In view of the fact that Ankara is a fierce enemy of the Syrian regime, which is resolutely supported by Moscow and Tehran, one could hardly imagine a lasting cooperation between the three initiators of the Astana talks, unless either party changes its position over the Syrian war.

This, however, does not prevent Ankara, Moscow and Tehran from improving their relations in areas of trade, economy and even the military, as they feel under threat from the US-led imperialist coalition. While coming closer together to defend their own capitalist interests and existence, the ruling elites of Turkey, Russia and Iran are trying to make use of the growing inter-imperialist contradictions in their own ways as well.

Deeply frustrated with its Western allies because of their support for the Kurdish nationalists, which Ankara considers as “terrorists,” and by their involvement in the attempted coup of July 15, 2016, the Turkish government has significantly boosted its ties with Moscow.

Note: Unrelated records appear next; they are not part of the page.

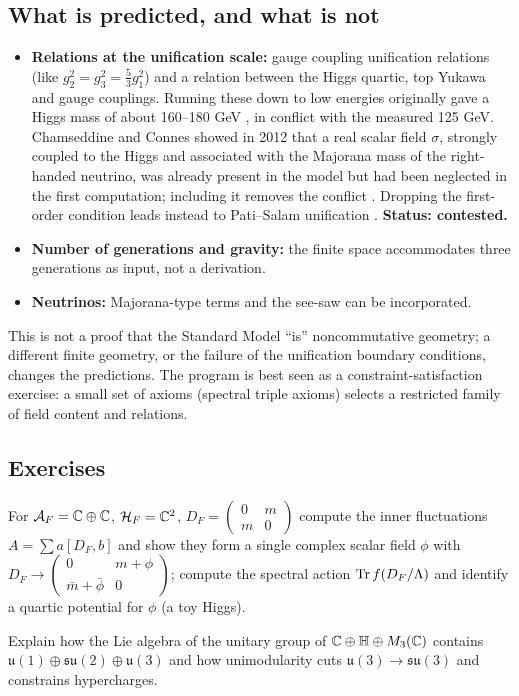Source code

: \subsection{What is predicted, and what is not}

\begin{itemize}
\item \textbf{Relations at the unification scale:} gauge coupling unification relations (like $g_2^2=g_3^2=\tfrac53g_1^2$) and a relation between the Higgs quartic, top Yukawa and gauge couplings. Running these down to low energies originally gave a Higgs mass of about 160--180 GeV \cite{CCM2007}, in conflict with the measured 125 GeV. Chamseddine and Connes showed in 2012 that a real scalar field $\sigma$, strongly coupled to the Higgs and associated with the Majorana mass of the right-handed neutrino, was already present in the model but had been neglected in the first computation; including it removes the conflict \cite{ChamseddineConnes2012}. Dropping the first-order condition leads instead to Pati--Salam unification \cite{CCvS2013}. \textbf{Status: contested.}
\item \textbf{Number of generations and gravity:} the finite space accommodates three generations as input, not a derivation.
\item \textbf{Neutrinos:} Majorana-type terms and the see-saw can be incorporated.
\end{itemize}

\begin{whatwrong}
This is not a proof that the Standard Model ``is'' noncommutative geometry; a different finite geometry, or the failure of the unification boundary conditions, changes the predictions. The program is best seen as a constraint-satisfaction exercise: a small set of axioms (spectral triple axioms) selects a restricted family of field content and relations.
\end{whatwrong}

\subsection*{Exercises}
\begin{exercise}\label{ex:almost_comm:1}
For $\A_F=\C\oplus\C$, $\HH_F=\C^2$, $D_F=\begin{pmatrix}0&m\\m&0\end{pmatrix}$ compute the inner fluctuations $A=\sum a[D_F,b]$ and show they form a single complex scalar field $\phi$ with $D_F\to\begin{pmatrix}0&m+\phi\\\bar m+\bar\phi&0\end{pmatrix}$; compute the spectral action $\Tr f(D_F/\Lambda)$ and identify a quartic potential for $\phi$ (a toy Higgs).
\end{exercise}
\begin{exercise}\label{ex:almost_comm:2}
Explain how the Lie algebra of the unitary group of $\C\oplus\mathbb H\oplus M_3(\C)$ contains $\mathfrak u(1)\oplus\mathfrak{su}(2)\oplus\mathfrak u(3)$ and how unimodularity cuts $\mathfrak u(3)\to\mathfrak{su}(3)$ and constrains hypercharges.
\end{exercise}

It has initiated the Astana talks with Russia and Iran, largely excluding its NATO partners, and bought the S-400 air defence system from Moscow, despite repeated warnings from the US and NATO. Moreover, Moscow and Ankara are now discussing additional projects in military technical cooperation.

Russian President Putin came with ministers and representatives of various Russian companies to Turkey, where the Russia-Turkey High-Level Cooperation Council held several ministerial meetings. Turkish and Russian ministers signed dozens of agreements on trade, tourism, investments and the funding of several projects, including the Akkuyu nuclear power plant and a bilateral gas pipeline project.

According to media reports, Russian and Turkish agencies also signed memorandums of cooperation in information technology, physical fitness and sports, social policy, and the rights of women, families and children.

The Turkish president has already expressed his hope that the Turkish-Russian trade volume will grow to $100 billion from $22 billion in 2017. Turkey imports around half of its gas and 30 percent of coal from Russia, and Moscow is Ankara’s third biggest oil supplier. Russia is building Turkey’s first nuclear power plant and will supply the fuel for it. On Friday, April 6, Russian Energy Minister Alexander Novak declared that Russia is able to complete the construction of Turkey’s Akkuyu nuclear power plant even if it is unable to attract other investors.